Seeing off competition from Denmark’s BIG and Netherlands-based MVRDV, White Arkitekter, together with Oslo-based Ghilardi + Hellsten Arkitekter, was appointed in March 2013. Construction of the first phase of a 30-year relocation of Kiruna to a site 2km east of the existing settlement is now under way. The first phase includes infrastructure and services and a new town centre. A new town hall by Henning Larsen is due to complete in 2016.

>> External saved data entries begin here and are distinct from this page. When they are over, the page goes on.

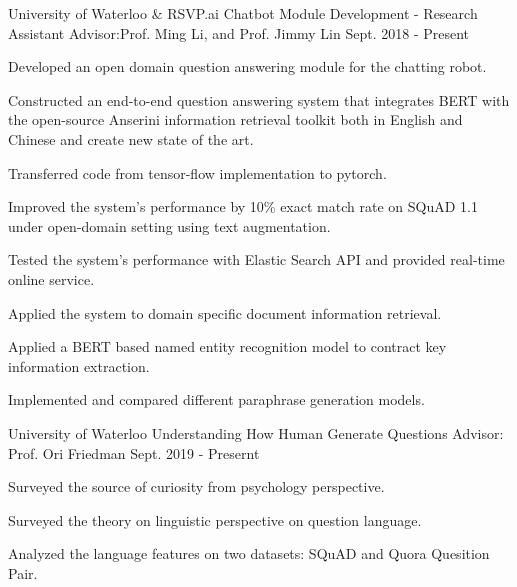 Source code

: 

\begin{cventries}


 \cventry
    {University of Waterloo \& RSVP.ai}
    {Chatbot Module Development - Research Assistant} %
    {Advisor:Prof. Ming Li, and Prof. Jimmy Lin} %
    {Sept. 2018 - Present} %
    {
      \begin{cvitems} %
        \item {Developed an open domain question answering module for the chatting robot.}
        \item {Constructed an end-to-end question answering system that integrates BERT with the open-source Anserini information retrieval toolkit both in English and Chinese and create new state of the art.}
        \item {Transferred code from tensor-flow implementation to pytorch.}
        \item {Improved the system's performance by 10\% exact match rate on SQuAD 1.1 under open-domain setting using text augmentation.}
	\item {Tested the system's performance with Elastic Search API and provided real-time online service.}
        \item {Applied the system to domain specific document information retrieval.}
        \item {Applied a BERT based named entity recognition model to contract key information extraction.}
         \item {Implemented and compared different paraphrase generation models.}
      \end{cvitems}
    }
 
   \cventry
    {University of Waterloo}
    {Understanding How Human Generate Questions } %
    {Advisor: Prof. Ori Friedman} %
    {Sept. 2019 - Presernt} %
    {
      \begin{cvitems} %
        \item {Surveyed the source of curiosity from psychology perspective.}
        \item {Surveyed the theory on linguistic perspective on question language.}
        \item {Analyzed the language features on two datasets: SQuAD and Quora Quesition Pair. }
      \end{cvitems}
    }
    

\end{cventries}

In addition to iron ore mining, Kiruna is home to the Institute of Space Physics and a European Space Agency spaceport and has the fastest-growing rate of small business start-ups in Sweden, also driven by the town’s imminent transformation.The aspiration is that Kiruna will in time diversify and be less reliant on mining. The town is a jumping-off point for excursions into Lapland, including the Jukkasjärvi Ice Hotel, just 15km east, which attracts 50,000 visitors a year. Festivals in the town already attract outsiders and could be the seeds for a tourist industry.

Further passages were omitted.